Oil prices fell on Tuesday on expectations of another rise in U.S. stockpiles and as Saudi Arabia keeps output near record highs, but prices remained near a 2015 peak reached last week.
Crude prices have climbed around 16 percent since the start of April due to mounting concern over conflict in Yemen, with the U.S. navy saying on Monday it had sent an aircraft carrier and a guided-missile cruiser into waters near the country.
Prices have also been supported by speculation about falling U.S. output after the domestic oil rig count hit 2010 lows.
Still, U.S. commercial crude oil inventories are forecast to have increased by 2.4 million barrels last week, rising for the 15th consecutive week, a preliminary Reuters survey showed. <EIA/S>
Brent crude for June delivery LCOc1 was down 47 cents at $62.98 a barrel by 0706 GMT, after settling flat on Monday.
U.S. crude for May delivery CLc1, which expires later in the day, was down 54 cents at $55.84 a barrel, after settling 64 cents higher.
U.S. Senator Lisa Murkowski said on Monday she would introduce legislation this year to allow U.S. crude exports, saying the Obama administration should not dare lift sanctions on Iran before scrapping the U.S. crude export ban.

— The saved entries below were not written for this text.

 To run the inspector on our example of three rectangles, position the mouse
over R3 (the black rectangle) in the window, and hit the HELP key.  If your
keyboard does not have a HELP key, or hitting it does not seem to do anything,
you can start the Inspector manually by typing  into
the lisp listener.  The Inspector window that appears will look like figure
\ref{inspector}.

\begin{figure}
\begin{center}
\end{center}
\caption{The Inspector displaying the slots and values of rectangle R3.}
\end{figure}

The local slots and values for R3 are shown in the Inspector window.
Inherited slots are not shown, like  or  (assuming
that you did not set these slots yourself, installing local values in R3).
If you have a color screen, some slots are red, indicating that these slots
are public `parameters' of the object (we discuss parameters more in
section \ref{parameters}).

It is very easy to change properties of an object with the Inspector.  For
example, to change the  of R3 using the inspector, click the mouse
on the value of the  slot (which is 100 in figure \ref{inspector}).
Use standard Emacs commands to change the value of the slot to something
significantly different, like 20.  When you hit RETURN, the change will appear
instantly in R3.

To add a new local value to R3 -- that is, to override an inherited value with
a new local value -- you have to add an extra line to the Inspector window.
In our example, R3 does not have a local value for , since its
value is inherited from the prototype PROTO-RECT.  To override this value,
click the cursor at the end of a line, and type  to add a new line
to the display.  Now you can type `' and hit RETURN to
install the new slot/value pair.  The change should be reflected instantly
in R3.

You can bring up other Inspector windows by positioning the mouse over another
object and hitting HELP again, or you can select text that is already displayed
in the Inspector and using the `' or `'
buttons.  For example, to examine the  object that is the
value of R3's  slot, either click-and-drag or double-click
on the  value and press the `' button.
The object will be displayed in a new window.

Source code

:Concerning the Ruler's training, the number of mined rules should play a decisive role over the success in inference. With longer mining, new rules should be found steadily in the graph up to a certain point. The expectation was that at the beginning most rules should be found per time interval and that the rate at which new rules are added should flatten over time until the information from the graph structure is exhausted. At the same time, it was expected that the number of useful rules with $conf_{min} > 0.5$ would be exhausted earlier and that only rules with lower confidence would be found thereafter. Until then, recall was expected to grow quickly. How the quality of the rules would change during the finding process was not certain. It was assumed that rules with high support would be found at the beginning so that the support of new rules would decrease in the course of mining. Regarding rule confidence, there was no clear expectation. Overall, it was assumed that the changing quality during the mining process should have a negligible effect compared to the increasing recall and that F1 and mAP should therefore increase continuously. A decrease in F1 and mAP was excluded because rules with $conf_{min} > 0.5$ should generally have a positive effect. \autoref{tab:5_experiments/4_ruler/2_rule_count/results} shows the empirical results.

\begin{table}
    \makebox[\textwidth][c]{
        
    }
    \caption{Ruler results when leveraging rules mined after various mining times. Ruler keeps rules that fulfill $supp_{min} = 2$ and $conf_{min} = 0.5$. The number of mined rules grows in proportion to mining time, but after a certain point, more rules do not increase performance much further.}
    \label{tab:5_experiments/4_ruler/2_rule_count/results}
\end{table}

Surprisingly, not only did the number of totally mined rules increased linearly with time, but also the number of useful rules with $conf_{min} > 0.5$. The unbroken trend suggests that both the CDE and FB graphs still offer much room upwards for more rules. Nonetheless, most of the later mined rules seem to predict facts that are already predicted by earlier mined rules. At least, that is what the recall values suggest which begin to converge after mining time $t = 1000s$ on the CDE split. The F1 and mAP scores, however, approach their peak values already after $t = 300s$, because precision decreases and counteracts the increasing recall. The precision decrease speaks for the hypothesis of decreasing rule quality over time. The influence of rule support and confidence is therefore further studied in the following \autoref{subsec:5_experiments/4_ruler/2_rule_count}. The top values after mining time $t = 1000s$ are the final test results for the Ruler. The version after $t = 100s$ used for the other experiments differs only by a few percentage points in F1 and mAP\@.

Saudi Oil Minister Ali al-Naimi told Reuters in Seoul that the No. 1 crude exporter expected to produce at near record highs of around 10 million bpd in April.
Analysts warn that OPEC’s ability to cope with an unexpected surge in demand is diminishing fast.
“If the demand and non-OPEC supply responses to lower prices are similar to what was experienced in the 1980s, the very low level of spare capacity carries a risk of a price spike in the not too distant future,” said analysts at PIRA Energy.
OPEC’s spare capacity could halve to as low as 1.7 million barrels per day (bpd) this year, far below the level of more than 10 million bpd in the 1980s, when Saudi Arabia last opted for market share over price.